Segment Start: EXCERPTED RECORDS

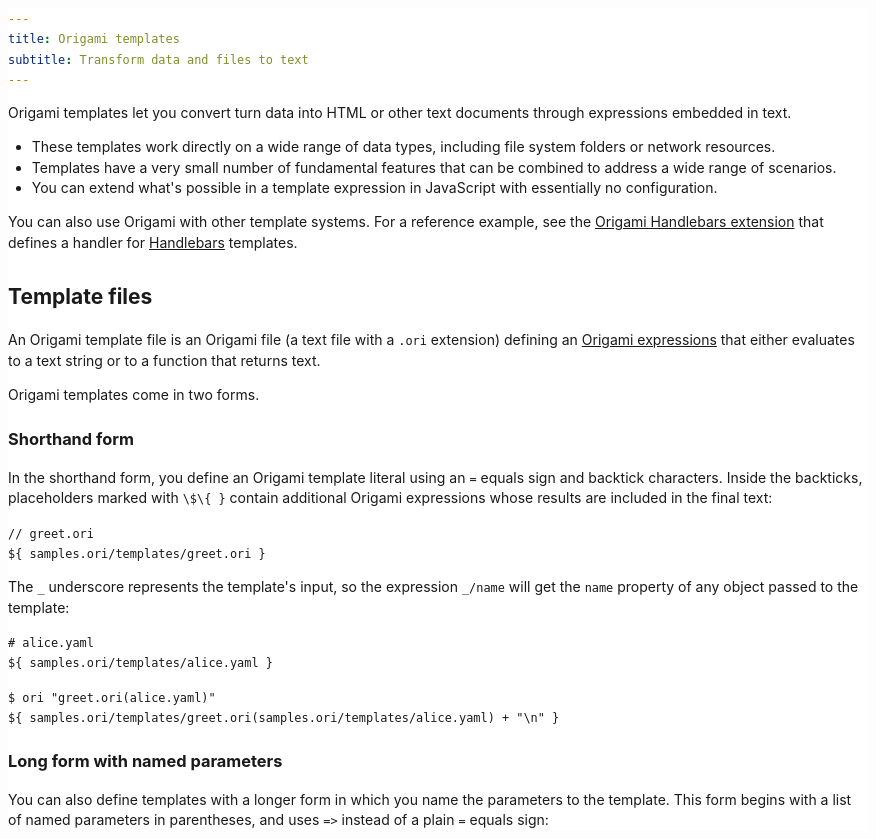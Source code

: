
 ```yaml
---
title: Origami templates
subtitle: Transform data and files to text
---
```


Origami templates let you convert turn data into HTML or other text documents through expressions embedded in text.

- These templates work directly on a wide range of data types, including file system folders or network resources.
- Templates have a very small number of fundamental features that can be combined to address a wide range of scenarios.
- You can extend what's possible in a template expression in JavaScript with essentially no configuration.

You can also use Origami with other template systems. For a reference example, see the [Origami Handlebars extension](https://github.com/WebOrigami/extensions/tree/main/handlebars) that defines a handler for [Handlebars](https://handlebarsjs.com) templates.

## Template files

An Origami template file is an Origami file (a text file with a `.ori` extension) defining an [Origami expressions](/language/syntax.html) that either evaluates to a text string or to a function that returns text.

Origami templates come in two forms.

### Shorthand form

In the shorthand form, you define an Origami template literal using an `=` equals sign and backtick characters. Inside the backticks, placeholders marked with `\$\{ }` contain additional Origami expressions whose results are included in the final text:

```ori
// greet.ori
${ samples.ori/templates/greet.ori }
```

The `_` underscore represents the template's input, so the expression `_/name` will get the `name` property of any object passed to the template:

```${"yaml"}
# alice.yaml
${ samples.ori/templates/alice.yaml }
```

```console
$ ori "greet.ori(alice.yaml)"
${ samples.ori/templates/greet.ori(samples.ori/templates/alice.yaml) + "\n" }
```

### Long form with named parameters

You can also define templates with a longer form in which you name the parameters to the template. This form begins with a list of named parameters in parentheses, and uses `=>` instead of a plain `=` equals sign:
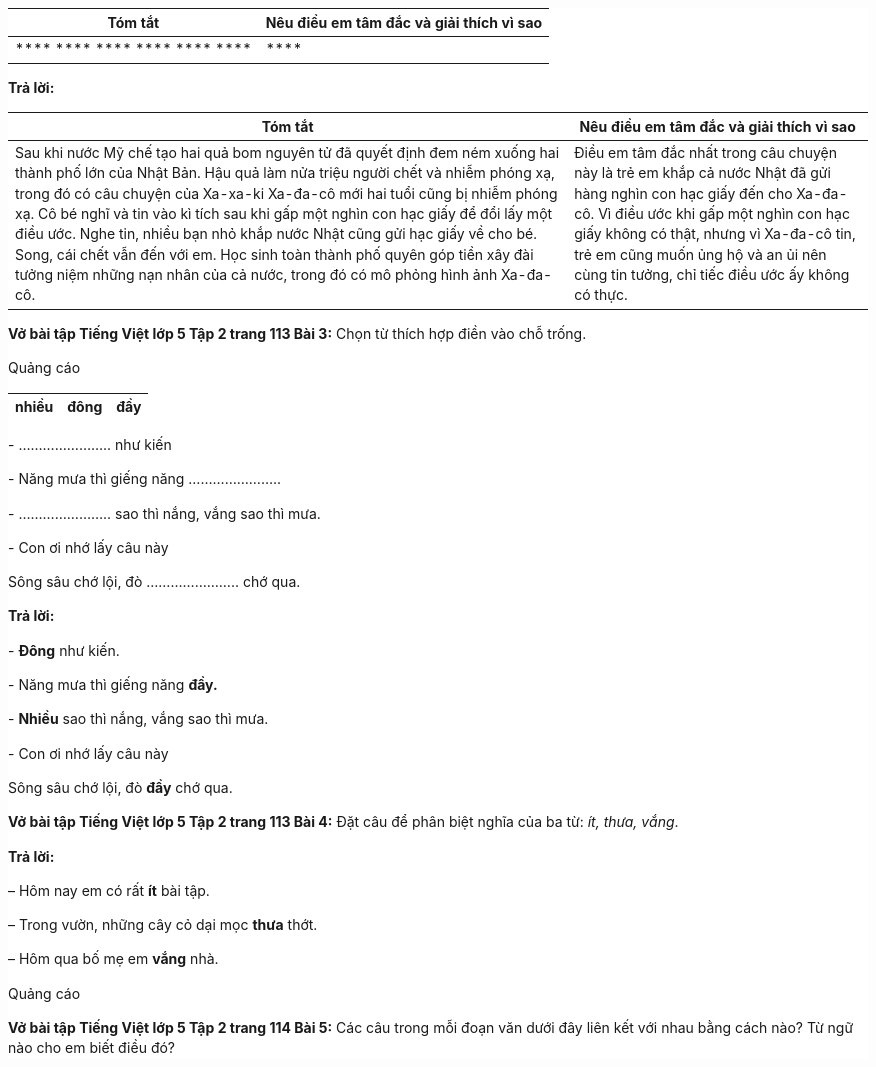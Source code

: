**Tóm tắt** |  **Nêu điều em tâm đắc và giải thích vì sao**  
---|---  
**** **** **** **** **** **** |  ****  
  
**Trả lời:**

**Tóm tắt** |  **Nêu điều em tâm đắc và giải thích vì sao**  
---|---  
Sau khi nước Mỹ chế tạo hai quả bom nguyên tử đã quyết định đem ném xuống hai thành phố lớn của Nhật Bản. Hậu quả làm nửa triệu người chết và nhiễm phóng xạ, trong đó có câu chuyện của Xa-xa-ki Xa-đa-cô mới hai tuổi cũng bị nhiễm phóng xạ. Cô bé nghĩ và tin vào kì tích sau khi gấp một nghìn con hạc giấy để đổi lấy một điều ước. Nghe tin, nhiều bạn nhỏ khắp nước Nhật cũng gửi hạc giấy về cho bé. Song, cái chết vẫn đến với em. Học sinh toàn thành phố quyên góp tiền xây đài tưởng niệm những nạn nhân của cả nước, trong đó có mô phỏng hình ảnh Xa-đa-cô. |  Điều em tâm đắc nhất trong câu chuyện này là trẻ em khắp cả nước Nhật đã gửi hàng nghìn con hạc giấy đến cho Xa-đa-cô. Vì điều ước khi gấp một nghìn con hạc giấy không có thật, nhưng vì Xa-đa-cô tin, trẻ em cũng muốn ủng hộ và an ủi nên cùng tin tưởng, chỉ tiếc điều ước ấy không có thực.   
  
**Vở bài tập Tiếng Việt lớp 5 Tập 2 trang 113 Bài 3:** Chọn từ thích hợp điền vào chỗ trống.

Quảng cáo

**nhiều** |  **đông** |  **đầy**  
---|---|---  
  
\- ………………….. như kiến

\- Năng mưa thì giếng năng …………………..

\- ………………….. sao thì nắng, vắng sao thì mưa.

\- Con ơi nhớ lấy câu này

Sông sâu chớ lội, đò ………………….. chớ qua.

**Trả lời:**

\- **Đông** như kiến.

\- Năng mưa thì giếng năng **đầy.**

\- **Nhiều** sao thì nắng, vắng sao thì mưa.

\- Con ơi nhớ lấy câu này

Sông sâu chớ lội, đò **đầy** chớ qua.

**Vở bài tập Tiếng Việt lớp 5 Tập 2 trang 113 Bài 4:** Đặt câu để phân biệt nghĩa của ba từ: _ít, thưa, vắng_.

**Trả lời:**

– Hôm nay em có rất **ít** bài tập.

– Trong vườn, những cây cỏ dại mọc **thưa** thớt.

– Hôm qua bố mẹ em **vắng** nhà.

Quảng cáo

**Vở bài tập Tiếng Việt lớp 5 Tập 2 trang 114 Bài 5:** Các câu trong mỗi đoạn văn dưới đây liên kết với nhau bằng cách nào? Từ ngữ nào cho em biết điều đó?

Segment End: EXCERPTED RECORDS

### WHAT THE TASK REQUIRES:
From the first line of the entries down to the line with "- These templates", print each line exactly; omit any picture.

### EXERCISE RESULT:
Source code

:
 ```yaml
---
title: Origami templates
subtitle: Transform data and files to text
---
```


Origami templates let you convert turn data into HTML or other text documents through expressions embedded in text.

- These templates work directly on a wide range of data types, including file system folders or network resources.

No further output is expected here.